◆ **Problem to solve**
In full and word for word, print the data below.

★ ★ ★ ★

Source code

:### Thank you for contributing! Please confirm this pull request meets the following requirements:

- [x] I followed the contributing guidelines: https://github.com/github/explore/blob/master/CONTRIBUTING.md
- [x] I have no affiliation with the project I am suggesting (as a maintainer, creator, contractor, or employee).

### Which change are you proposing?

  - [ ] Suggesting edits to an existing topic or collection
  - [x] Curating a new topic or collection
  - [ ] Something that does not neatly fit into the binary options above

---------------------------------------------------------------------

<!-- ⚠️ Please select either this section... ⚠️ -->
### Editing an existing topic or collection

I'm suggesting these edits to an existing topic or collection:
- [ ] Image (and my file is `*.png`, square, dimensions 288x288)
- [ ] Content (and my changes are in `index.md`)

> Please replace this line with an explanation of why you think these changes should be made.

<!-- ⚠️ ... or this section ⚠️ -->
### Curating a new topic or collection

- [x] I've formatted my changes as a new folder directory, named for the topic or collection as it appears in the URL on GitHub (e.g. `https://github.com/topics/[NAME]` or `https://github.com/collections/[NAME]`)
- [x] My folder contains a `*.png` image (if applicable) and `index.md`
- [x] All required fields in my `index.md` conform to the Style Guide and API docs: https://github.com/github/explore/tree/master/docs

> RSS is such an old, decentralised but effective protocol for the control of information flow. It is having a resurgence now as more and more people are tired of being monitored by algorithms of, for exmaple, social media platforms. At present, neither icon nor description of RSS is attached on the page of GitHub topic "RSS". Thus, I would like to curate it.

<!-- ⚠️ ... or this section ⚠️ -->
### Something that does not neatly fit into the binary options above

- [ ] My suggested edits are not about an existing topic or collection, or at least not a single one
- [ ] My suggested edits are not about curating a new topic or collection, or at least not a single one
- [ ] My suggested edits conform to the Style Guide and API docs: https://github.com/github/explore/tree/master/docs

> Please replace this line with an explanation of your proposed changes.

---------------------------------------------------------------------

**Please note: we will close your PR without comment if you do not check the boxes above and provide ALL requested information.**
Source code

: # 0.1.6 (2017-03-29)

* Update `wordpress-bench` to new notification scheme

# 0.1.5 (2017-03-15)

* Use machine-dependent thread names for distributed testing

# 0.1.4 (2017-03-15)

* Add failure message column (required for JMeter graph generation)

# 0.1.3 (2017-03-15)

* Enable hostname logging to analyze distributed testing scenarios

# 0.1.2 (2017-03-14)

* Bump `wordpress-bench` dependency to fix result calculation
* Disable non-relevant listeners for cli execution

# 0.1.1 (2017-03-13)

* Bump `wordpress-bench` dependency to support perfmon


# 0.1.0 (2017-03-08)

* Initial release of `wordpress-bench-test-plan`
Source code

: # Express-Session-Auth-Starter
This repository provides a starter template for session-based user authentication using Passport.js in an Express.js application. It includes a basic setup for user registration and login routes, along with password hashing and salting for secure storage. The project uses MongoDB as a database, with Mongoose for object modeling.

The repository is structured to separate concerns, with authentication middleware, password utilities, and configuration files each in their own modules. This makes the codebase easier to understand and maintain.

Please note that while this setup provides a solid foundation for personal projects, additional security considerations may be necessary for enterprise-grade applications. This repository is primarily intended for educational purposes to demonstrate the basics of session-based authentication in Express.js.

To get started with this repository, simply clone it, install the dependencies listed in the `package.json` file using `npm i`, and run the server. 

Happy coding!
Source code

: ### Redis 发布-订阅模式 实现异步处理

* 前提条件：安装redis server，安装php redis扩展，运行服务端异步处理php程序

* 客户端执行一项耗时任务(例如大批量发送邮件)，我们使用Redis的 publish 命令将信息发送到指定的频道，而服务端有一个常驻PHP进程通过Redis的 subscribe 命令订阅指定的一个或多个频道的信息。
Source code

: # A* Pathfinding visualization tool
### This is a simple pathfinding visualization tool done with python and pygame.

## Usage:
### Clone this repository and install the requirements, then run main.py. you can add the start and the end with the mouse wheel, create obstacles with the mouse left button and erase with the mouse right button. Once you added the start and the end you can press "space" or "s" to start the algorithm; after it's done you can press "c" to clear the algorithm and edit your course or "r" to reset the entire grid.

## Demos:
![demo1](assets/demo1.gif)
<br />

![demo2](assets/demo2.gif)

★ ★ ★ ★

◆ **Written response**
Source code

:### Thank you for contributing! Please confirm this pull request meets the following requirements:

- [x] I followed the contributing guidelines: https://github.com/github/explore/blob/master/CONTRIBUTING.md
- [x] I have no affiliation with the project I am suggesting (as a maintainer, creator, contractor, or employee).

### Which change are you proposing?

  - [ ] Suggesting edits to an existing topic or collection
  - [x] Curating a new topic or collection
  - [ ] Something that does not neatly fit into the binary options above

---------------------------------------------------------------------

<!-- ⚠️ Please select either this section... ⚠️ -->
### Editing an existing topic or collection

I'm suggesting these edits to an existing topic or collection:
- [ ] Image (and my file is `*.png`, square, dimensions 288x288)
- [ ] Content (and my changes are in `index.md`)

> Please replace this line with an explanation of why you think these changes should be made.

<!-- ⚠️ ... or this section ⚠️ -->
### Curating a new topic or collection

- [x] I've formatted my changes as a new folder directory, named for the topic or collection as it appears in the URL on GitHub (e.g. `https://github.com/topics/[NAME]` or `https://github.com/collections/[NAME]`)
- [x] My folder contains a `*.png` image (if applicable) and `index.md`
- [x] All required fields in my `index.md` conform to the Style Guide and API docs: https://github.com/github/explore/tree/master/docs

> RSS is such an old, decentralised but effective protocol for the control of information flow. It is having a resurgence now as more and more people are tired of being monitored by algorithms of, for exmaple, social media platforms. At present, neither icon nor description of RSS is attached on the page of GitHub topic "RSS". Thus, I would like to curate it.

<!-- ⚠️ ... or this section ⚠️ -->
### Something that does not neatly fit into the binary options above

- [ ] My suggested edits are not about an existing topic or collection, or at least not a single one
- [ ] My suggested edits are not about curating a new topic or collection, or at least not a single one
- [ ] My suggested edits conform to the Style Guide and API docs: https://github.com/github/explore/tree/master/docs

> Please replace this line with an explanation of your proposed changes.

---------------------------------------------------------------------

**Please note: we will close your PR without comment if you do not check the boxes above and provide ALL requested information.**
Source code

: # 0.1.6 (2017-03-29)

* Update `wordpress-bench` to new notification scheme

# 0.1.5 (2017-03-15)

* Use machine-dependent thread names for distributed testing

# 0.1.4 (2017-03-15)

* Add failure message column (required for JMeter graph generation)

# 0.1.3 (2017-03-15)

* Enable hostname logging to analyze distributed testing scenarios

# 0.1.2 (2017-03-14)

* Bump `wordpress-bench` dependency to fix result calculation
* Disable non-relevant listeners for cli execution

# 0.1.1 (2017-03-13)

* Bump `wordpress-bench` dependency to support perfmon


# 0.1.0 (2017-03-08)

* Initial release of `wordpress-bench-test-plan`
Source code

: # Express-Session-Auth-Starter
This repository provides a starter template for session-based user authentication using Passport.js in an Express.js application. It includes a basic setup for user registration and login routes, along with password hashing and salting for secure storage. The project uses MongoDB as a database, with Mongoose for object modeling.

The repository is structured to separate concerns, with authentication middleware, password utilities, and configuration files each in their own modules. This makes the codebase easier to understand and maintain.

Please note that while this setup provides a solid foundation for personal projects, additional security considerations may be necessary for enterprise-grade applications. This repository is primarily intended for educational purposes to demonstrate the basics of session-based authentication in Express.js.

To get started with this repository, simply clone it, install the dependencies listed in the `package.json` file using `npm i`, and run the server. 

Happy coding!
Source code

: ### Redis 发布-订阅模式 实现异步处理

* 前提条件：安装redis server，安装php redis扩展，运行服务端异步处理php程序

* 客户端执行一项耗时任务(例如大批量发送邮件)，我们使用Redis的 publish 命令将信息发送到指定的频道，而服务端有一个常驻PHP进程通过Redis的 subscribe 命令订阅指定的一个或多个频道的信息。
Source code

: # A* Pathfinding visualization tool
### This is a simple pathfinding visualization tool done with python and pygame.

## Usage:
### Clone this repository and install the requirements, then run main.py. you can add the start and the end with the mouse wheel, create obstacles with the mouse left button and erase with the mouse right button. Once you added the start and the end you can press "space" or "s" to start the algorithm; after it's done you can press "c" to clear the algorithm and edit your course or "r" to reset the entire grid.

## Demos:
![demo1](assets/demo1.gif)
<br />

![demo2](assets/demo2.gif)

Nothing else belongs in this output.